┌──

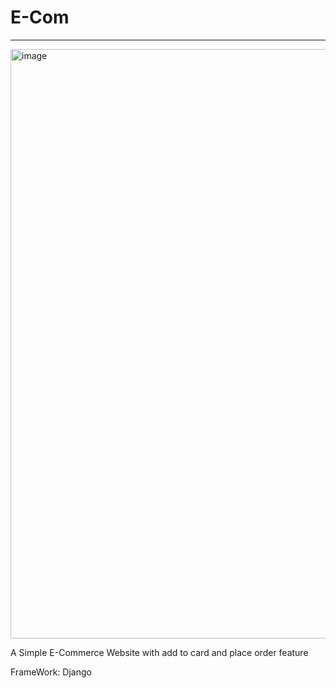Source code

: # E-Com
<hr>
<img width="943" alt="image" src="https://github.com/aspoorna24/E-Com/assets/69906063/d8528c7a-f519-4def-986c-5afa58ee441b">

A Simple E-Commerce Website with add to card and place order feature

FrameWork: Django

└──

Reproduce the data above word for word, but leave the images out.

*Output below:*
Source code

: # E-Com
<hr>
<img width="943" alt="image" src="https://github.com/aspoorna24/E-Com/assets/69906063/d8528c7a-f519-4def-986c-5afa58ee441b">

A Simple E-Commerce Website with add to card and place order feature

FrameWork: Django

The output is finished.